▶ **WORK INSTRUCTION**: Write out the entries again. Match each one exactly.

▶ **GIVEN DATA**:

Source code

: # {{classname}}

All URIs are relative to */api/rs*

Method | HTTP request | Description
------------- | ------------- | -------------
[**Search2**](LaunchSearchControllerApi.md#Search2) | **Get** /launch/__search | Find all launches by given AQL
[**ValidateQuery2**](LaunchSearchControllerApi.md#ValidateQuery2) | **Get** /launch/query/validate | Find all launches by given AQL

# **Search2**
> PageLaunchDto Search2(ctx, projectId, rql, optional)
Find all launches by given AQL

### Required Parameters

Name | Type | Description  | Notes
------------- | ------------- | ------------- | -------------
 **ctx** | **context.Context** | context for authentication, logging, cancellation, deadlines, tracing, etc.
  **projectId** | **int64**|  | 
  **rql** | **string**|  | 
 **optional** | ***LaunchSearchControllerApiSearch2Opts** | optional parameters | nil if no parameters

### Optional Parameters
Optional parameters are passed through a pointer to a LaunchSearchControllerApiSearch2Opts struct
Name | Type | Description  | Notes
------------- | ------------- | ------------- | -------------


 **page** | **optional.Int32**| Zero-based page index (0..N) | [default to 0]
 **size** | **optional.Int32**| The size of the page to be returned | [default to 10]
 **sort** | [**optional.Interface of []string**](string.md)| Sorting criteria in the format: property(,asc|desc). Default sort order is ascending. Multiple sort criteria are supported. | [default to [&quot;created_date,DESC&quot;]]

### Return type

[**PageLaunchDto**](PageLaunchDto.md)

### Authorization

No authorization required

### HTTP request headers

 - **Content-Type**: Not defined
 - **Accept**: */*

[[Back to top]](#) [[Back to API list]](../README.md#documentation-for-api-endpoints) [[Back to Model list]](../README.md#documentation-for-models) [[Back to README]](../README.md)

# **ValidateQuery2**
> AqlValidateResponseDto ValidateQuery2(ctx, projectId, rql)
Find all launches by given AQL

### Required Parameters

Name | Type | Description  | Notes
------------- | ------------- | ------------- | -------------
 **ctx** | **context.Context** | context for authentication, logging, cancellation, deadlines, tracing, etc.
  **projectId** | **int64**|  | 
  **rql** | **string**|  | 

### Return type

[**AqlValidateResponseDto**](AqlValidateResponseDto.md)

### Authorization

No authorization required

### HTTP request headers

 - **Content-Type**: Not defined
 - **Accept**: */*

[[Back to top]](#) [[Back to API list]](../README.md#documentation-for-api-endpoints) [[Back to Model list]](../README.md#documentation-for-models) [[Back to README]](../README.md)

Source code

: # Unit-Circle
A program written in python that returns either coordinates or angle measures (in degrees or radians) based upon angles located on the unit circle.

▶ **EXERCISE SOLUTION**:
Source code

: # {{classname}}

All URIs are relative to */api/rs*

Method | HTTP request | Description
------------- | ------------- | -------------
[**Search2**](LaunchSearchControllerApi.md#Search2) | **Get** /launch/__search | Find all launches by given AQL
[**ValidateQuery2**](LaunchSearchControllerApi.md#ValidateQuery2) | **Get** /launch/query/validate | Find all launches by given AQL

# **Search2**
> PageLaunchDto Search2(ctx, projectId, rql, optional)
Find all launches by given AQL

### Required Parameters

Name | Type | Description  | Notes
------------- | ------------- | ------------- | -------------
 **ctx** | **context.Context** | context for authentication, logging, cancellation, deadlines, tracing, etc.
  **projectId** | **int64**|  | 
  **rql** | **string**|  | 
 **optional** | ***LaunchSearchControllerApiSearch2Opts** | optional parameters | nil if no parameters

### Optional Parameters
Optional parameters are passed through a pointer to a LaunchSearchControllerApiSearch2Opts struct
Name | Type | Description  | Notes
------------- | ------------- | ------------- | -------------


 **page** | **optional.Int32**| Zero-based page index (0..N) | [default to 0]
 **size** | **optional.Int32**| The size of the page to be returned | [default to 10]
 **sort** | [**optional.Interface of []string**](string.md)| Sorting criteria in the format: property(,asc|desc). Default sort order is ascending. Multiple sort criteria are supported. | [default to [&quot;created_date,DESC&quot;]]

### Return type

[**PageLaunchDto**](PageLaunchDto.md)

### Authorization

No authorization required

### HTTP request headers

 - **Content-Type**: Not defined
 - **Accept**: */*

[[Back to top]](#) [[Back to API list]](../README.md#documentation-for-api-endpoints) [[Back to Model list]](../README.md#documentation-for-models) [[Back to README]](../README.md)

# **ValidateQuery2**
> AqlValidateResponseDto ValidateQuery2(ctx, projectId, rql)
Find all launches by given AQL

### Required Parameters

Name | Type | Description  | Notes
------------- | ------------- | ------------- | -------------
 **ctx** | **context.Context** | context for authentication, logging, cancellation, deadlines, tracing, etc.
  **projectId** | **int64**|  | 
  **rql** | **string**|  | 

### Return type

[**AqlValidateResponseDto**](AqlValidateResponseDto.md)

### Authorization

No authorization required

### HTTP request headers

 - **Content-Type**: Not defined
 - **Accept**: */*

[[Back to top]](#) [[Back to API list]](../README.md#documentation-for-api-endpoints) [[Back to Model list]](../README.md#documentation-for-models) [[Back to README]](../README.md)

Source code

: # Unit-Circle
A program written in python that returns either coordinates or angle measures (in degrees or radians) based upon angles located on the unit circle.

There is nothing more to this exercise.